Então, disse: Não se chamará mais o teu nome Jacó, mas Israel, pois,
como príncipe, lutaste com Deus e com os homens e prevaleceste. E Jacó
lhe perguntou e disse: Dá-me, peço-te, a saber o teu nome. E disse: Por
que perguntas pelo meu nome? E abençoou-o ali. E chamou Jacó o nome
daquele lugar Peniel, porque dizia: Tenho visto a Deus face a face, e a
minha alma foi salva. E saiu-lhe o sol, quando passou a Peniel; e
manquejava da sua coxa. Por isso, os filhos de Israel não comem o nervo
encolhido, que está sobre a juntura da coxa, até o dia de hoje,
porquanto ele tocara a juntura da coxa de Jacó no nervo encolhido”(Gn.
32. 22-32).
Lendo
esse texto, lembro-me de uma expressão valiosíssima de Ezra Pound que
eleva a imagem da cena de qualquer escrita. Em se tratando mais ainda da
Sagrada Escritura, cabe muito bem o seu dizer ao afirmar que “é melhor
produzir uma imagem na vida do que obras volumosas”. Ou seja, ela está
enfatizando a qualidade do texto e não a sua quantidade, o que é
formidável. Depois, a luta de Jacó com o anjo representa o sinal do
homem que deseja ardentemente a Revelação de Deus; uma verdadeira luta,
cuja conquista é a visão. Jacó está lutando por uma visão de Deus. O
episódio da luta de Jacó com o anjo significa afirmativamente a busca
pelo conhecimento do Mistério da realidade; Uma busca pelo conhecimento
do rosto secreto da realidade.
Deus,
quando se revela, deixa na carne de Jacó uma ferida que é a marca de
sua presença; um marco de Deus na história de Jacó. Após a luta, Deus
muda a carne, o nome de Jacó que vai se chamar Israel. Portanto, Deus
muda a natureza de Jacó.
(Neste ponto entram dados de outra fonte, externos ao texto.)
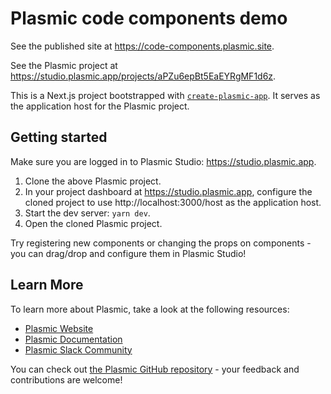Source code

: # Plasmic code components demo

See the published site at https://code-components.plasmic.site.

See the Plasmic project at https://studio.plasmic.app/projects/aPZu6epBt5EaEYRgMF1d6z.

This is a Next.js project bootstrapped with [`create-plasmic-app`](https://www.npmjs.com/package/create-plasmic-app). It serves as the application host for the Plasmic project.

## Getting started

Make sure you are logged in to Plasmic Studio: https://studio.plasmic.app.

1. Clone the above Plasmic project.
1. In your project dashboard at https://studio.plasmic.app, configure the cloned project to use http://localhost:3000/host as the application host.
1. Start the dev server: `yarn dev`.
1. Open the cloned Plasmic project.

Try registering new components or changing the props on components - you can drag/drop and configure them in Plasmic Studio!

## Learn More

To learn more about Plasmic, take a look at the following resources:

- [Plasmic Website](https://www.plasmic.app//)
- [Plasmic Documentation](https://docs.plasmic.app/learn/)
- [Plasmic Slack Community](https://www.plasmic.app/slack)

You can check out [the Plasmic GitHub repository](https://github.com/plasmicapp/plasmic) - your feedback and contributions are welcome!
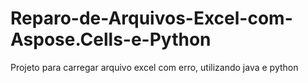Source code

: # Reparo-de-Arquivos-Excel-com-Aspose.Cells-e-Python
Projeto para carregar arquivo excel com erro, utilizando java e python
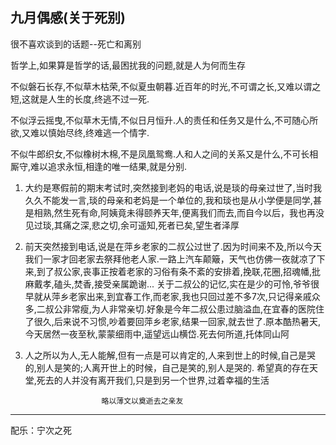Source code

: ## 九月偶感(关于死别) ##

很不喜欢谈到的话题--死亡和离别
 
哲学上,如果算是哲学的话,最困扰我的问题,就是人为何而生存
 
不似磐石长存,不似草木枯荣,不似夏虫朝暮.近百年的时光,不可谓之长,又难以谓之短,这就是人生的长度,终逃不过一死.
 
不似浮云摇曳,不似草木无情,不似日月恒升.人的责任和任务又是什么,不可随心所欲,又难以慎始尽终,终难逃一个情字.
 
不似牛郎织女,不似橡树木棉,不是凤凰鸳鸯.人和人之间的关系又是什么,不可长相厮守,难以追求永恒,相逢的唯一结果,就是分别.
 
1. 大约是寒假前的期末考试时,突然接到老妈的电话,说是琰的母亲过世了,当时我久久不能发一言,琰的母亲和老妈是一个单位的,我和琰也是从小学便是同学,甚是相熟,然生死有命,阿姨竟未得颐养天年,便离我们而去,而自今以后，我也再没见过琰,其痛之深,悲之切,余可遥知,死者已矣,望生者泽厚
 
2. 前天突然接到电话,说是在萍乡老家的二叔公过世了.因为时间来不及,所以今天我们一家才回老家去祭拜他老人家.一路上汽车颠簸，天气也仿佛一夜就凉了下来,到了叔公家,丧事正按着老家的习俗有条不紊的安排着,挽联,花圈,招魂幡,批麻戴孝,磕头,焚香,接受亲属跪谢...
关于二叔公的记忆,实在是少的可怜,爷爷很早就从萍乡老家出来,到宜春工作,而老家,我也只回过差不多7次,只记得亲戚众多,二叔公非常瘦,为人非常亲切.好象是今年二叔公患过脑溢血,在宜春的医院住了很久,后来说不习惯,吵着要回萍乡老家,结果一回家,就去世了.原本酷热暑天,今天居然一夜至秋,蒙蒙细雨中,遥望远山横岱.死去何所道,托体同山阿
 
3. 人之所以为人,无人能解,但有一点是可以肯定的,人来到世上的时候,自己是哭的,别人是笑的;人离开世上的时候，自己是笑的,别人是哭的.
希望真的存在天堂,死去的人并没有离开我们,只是到另一个世界,过着幸福的生活
 
 
                        略以薄文以奠逝去之亲友


---
配乐：宁次之死
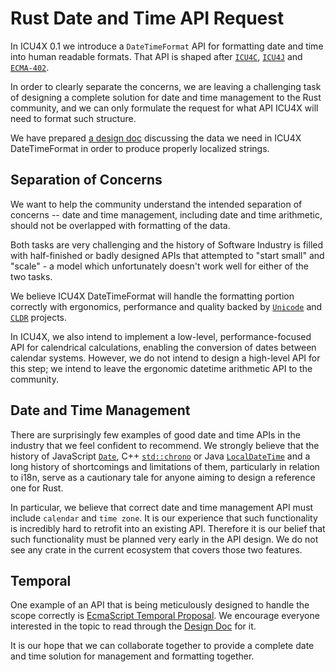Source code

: # Rust Date and Time API Request

In ICU4X 0.1 we introduce a `DateTimeFormat` API for formatting date and time into human readable formats. That API is shaped after [`ICU4C`](http://userguide.icu-project.org/formatparse/datetime), [`ICU4J`](https://unicode-org.github.io/icu-docs/apidoc/released/icu4j/com/ibm/icu/text/DateFormat.html) and [`ECMA-402`](https://developer.mozilla.org/en-US/docs/Web/JavaScript/Reference/Global_Objects/Intl/DateTimeFormat).

In order to clearly separate the concerns, we are leaving a challenging task of designing a complete solution for date and time management to the Rust community, and we can only formulate the request for what API ICU4X will need to format such structure.

We have prepared [a design doc](https://github.com/unicode-org/icu4x/blob/main/docs/datetime-input.md) discussing the data we need in ICU4X DateTimeFormat in order to produce properly localized strings.

## Separation of Concerns

We want to help the community understand the intended separation of concerns -- date and time management, including date and time arithmetic, should not be overlapped with formatting of the data.

Both tasks are very challenging and the history of Software Industry is filled with half-finished or badly designed APIs that attempted to "start small" and "scale" - a model which unfortunately doesn't work well for either of the two tasks.

We believe ICU4X DateTimeFormat will handle the formatting portion correctly with ergonomics, performance and quality backed by [`Unicode`](https://home.unicode.org/) and [`CLDR`](http://cldr.unicode.org/) projects.

In ICU4X, we also intend to implement a low-level, performance-focused API for calendrical calculations, enabling the conversion of dates between calendar systems. However, we do not intend to design a high-level API for this step; we intend to leave the ergonomic datetime arithmetic API to the community.

## Date and Time Management

There are surprisingly few examples of good date and time APIs in the industry that we feel confident to recommend. We strongly believe that the history of JavaScript [`Date`](https://developer.mozilla.org/en-US/docs/Web/JavaScript/Reference/Global_Objects/Date), C++ [`std::chrono`](https://en.cppreference.com/w/cpp/chrono) or Java [`LocalDateTime`](https://docs.oracle.com/javase/tutorial/datetime/iso/datetime.html) and a long history of shortcomings and limitations of them, particularly in relation to i18n, serve as a cautionary tale for anyone aiming to design a reference one for Rust.

In particular, we believe that correct date and time management API must include `calendar` and `time zone`.
It is our experience that such functionality is incredibly hard to retrofit into an existing API. Therefore it is our belief that such functionality must be planned very early in the API design.
We do not see any crate in the current ecosystem that covers those two features.

## Temporal

One example of an API that is being meticulously designed to handle the scope correctly is [EcmaScript Temporal Proposal](https://tc39.es/proposal-temporal/docs/index.html). We encourage everyone interested in the topic to read through the [Design Doc](https://github.com/tc39/proposal-temporal/blob/main/docs/calendar-draft.md) for it.

It is our hope that we can collaborate together to provide a complete date and time solution for management and formatting together.

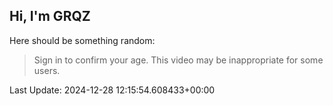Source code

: ## Hi, I'm GRQZ
Here should be something random:  
> Sign in to confirm your age. This video may be inappropriate for some users.


Last Update: 2024-12-28 12:15:54.608433+00:00
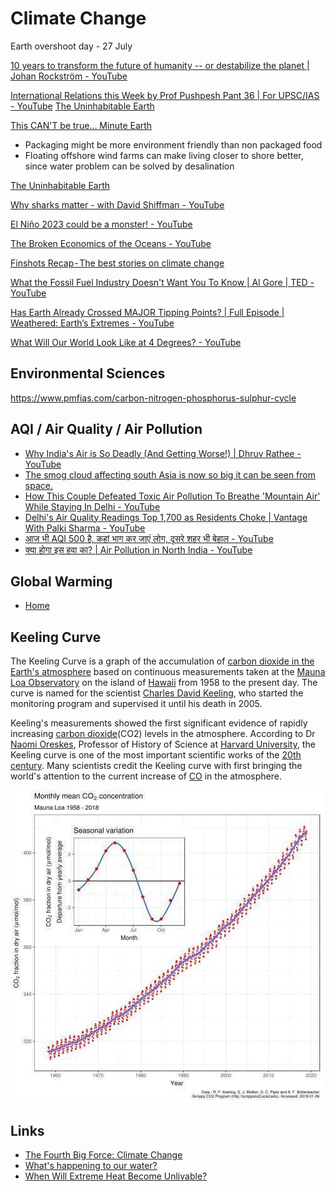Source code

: # Climate Change

Earth overshoot day - 27 July

[10 years to transform the future of humanity -- or destabilize the planet | Johan Rockström - YouTube](https://www.youtube.com/watch?v=8Sl28fkrozE&ab_channel=TED)

[International Relations this Week by Prof Pushpesh Pant 36 | For UPSC/IAS - YouTube](https://www.youtube.com/watch?v=qEC4vfo9cn4)
[The Uninhabitable Earth](../../book-summaries/the-uninhabitable-earth)

[This CAN'T be true... Minute Earth](https://www.youtube.com/watch?v=1uTlC_nRb00)

- Packaging might be more environment friendly than non packaged food
- Floating offshore wind farms can make living closer to shore better, since water problem can be solved by desalination

[The Uninhabitable Earth](book-summaries/the-uninhabitable-earth.md)

[Why sharks matter - with David Shiffman - YouTube](https://www.youtube.com/watch?v=RYXQs1g8dw0&ab_channel=TheRoyalInstitution)

[El Niño 2023 could be a monster! - YouTube](https://www.youtube.com/watch?v=rwdxffEzQ9I)

[The Broken Economics of the Oceans - YouTube](https://www.youtube.com/watch?v=73ygHs4Kwcs)

[Finshots Recap - The best stories on climate change](https://finshots.in/archive/recap-2022-climate-change/)

[What the Fossil Fuel Industry Doesn't Want You To Know | Al Gore | TED - YouTube](https://www.youtube.com/watch?v=xgZC6da4mco)

[Has Earth Already Crossed MAJOR Tipping Points? | Full Episode | Weathered: Earth’s Extremes - YouTube](https://www.youtube.com/watch?v=YEH9nX5sudk)

[What Will Our World Look Like at 4 Degrees? - YouTube](https://www.youtube.com/watch?v=dFqR7gj32kc)

## Environmental Sciences

https://www.pmfias.com/carbon-nitrogen-phosphorus-sulphur-cycle

## AQI  / Air Quality / Air Pollution

- [Why India's Air is So Deadly (And Getting Worse!) \| Dhruv Rathee - YouTube](https://www.youtube.com/watch?v=Fzs5fEbT4ic)
- [The smog cloud affecting south Asia is now so big it can be seen from space.](http://youtube.com/post/Ugkx8EBGDYt_0gxEtEeKv2WO4Of7X4P4JZQJ)
- [How This Couple Defeated Toxic Air Pollution To Breathe 'Mountain Air' While Staying In Delhi - YouTube](https://www.youtube.com/watch?v=3l8G2ZViF9A&ab_channel=Mint)
- [Delhi's Air Quality Readings Top 1,700 as Residents Choke  | Vantage With Palki Sharma - YouTube](https://www.youtube.com/watch?v=C_cHsNWjBKE)
- [आज भी AQI 500 है, कहां भाग कर जाएं लोग, दूसरे शहर भी बेहाल - YouTube](https://www.youtube.com/watch?v=PdQ2M5DCPts)
- [क्या होगा इस हवा का? | Air Pollution in North India - YouTube](https://www.youtube.com/watch?v=tDAavaJN47E)

## Global Warming

- [Home](https://www.coolant.co/)

## Keeling Curve

The Keeling Curve is a graph of the accumulation of [carbon dioxide in the Earth's atmosphere](https://en.wikipedia.org/wiki/Carbon_dioxide_in_Earth%27s_atmosphere) based on continuous measurements taken at the [Mauna Loa Observatory](https://en.wikipedia.org/wiki/Mauna_Loa_Observatory) on the island of [Hawaii](https://en.wikipedia.org/wiki/Hawaii) from 1958 to the present day. The curve is named for the scientist [Charles David Keeling](https://en.wikipedia.org/wiki/Charles_David_Keeling), who started the monitoring program and supervised it until his death in 2005.

Keeling's measurements showed the first significant evidence of rapidly increasing [carbon dioxide](https://en.wikipedia.org/wiki/Carbon_dioxide)(CO2) levels in the atmosphere. According to Dr [Naomi Oreskes](https://en.wikipedia.org/wiki/Naomi_Oreskes), Professor of History of Science at [Harvard University](https://en.wikipedia.org/wiki/Harvard_University), the Keeling curve is one of the most important scientific works of the [20th century](https://en.wikipedia.org/wiki/20th_century). Many scientists credit the Keeling curve with first bringing the world's attention to the current increase of [CO](https://en.wikipedia.org/wiki/Carbon_dioxide) in the atmosphere.

![image](../../media/history-Others-image1.jpg)

## Links

- [The Fourth Big Force: Climate Change](https://www.linkedin.com/pulse/fourth-big-force-climate-change-ray-dalio-vmt5e/)
- [What's happening to our water?](https://finshots.in/archive/whats-happening-to-our-water-atmospheric-water-generators-awg/)
- [When Will Extreme Heat Become Unlivable?](https://youtu.be/7hBMbQ9de1g)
O poder de Deus é tão maravilhoso e majestoso
que se afirma na mudança de seu servo Jacó, uma vez que vê o “sol sair”
novamente sobre ele. Tão radical é a mudança que antes não percebia
sequer o sol nascer em sua vida, agora a imagem do sol no texto quer
dizer uma mudança de percepção. A luz de Deus passa a brilhar sobre a
vida de seu servo.
O
impressionante desse texto bíblico encerrado com a conquista de Jacó -
“Tenho visto a Deus face a face, e a minha alma foi salva”- é sua
capacidade de nos remontar ao Novo Testamento. Peguem pela memória. Quem
não lembra as expressões: “gerados de novo” em 1Pd. 1.3-5; “Novo
Nascimento” em Jo. 3 com Nicodemos; “Nova criatura” em 1Cor. 5,17 com
Paulo. São experiências equivalentes que nos mostram o desejo de mudança
de vida, em contextos diferentes, pois nestes Deus é já verbo encarnado
enviado pelo Pai para nos salvar. E, embora vendo Deus participar de
suas vidas, a mudança ou a conversão é rejeitada por muitos.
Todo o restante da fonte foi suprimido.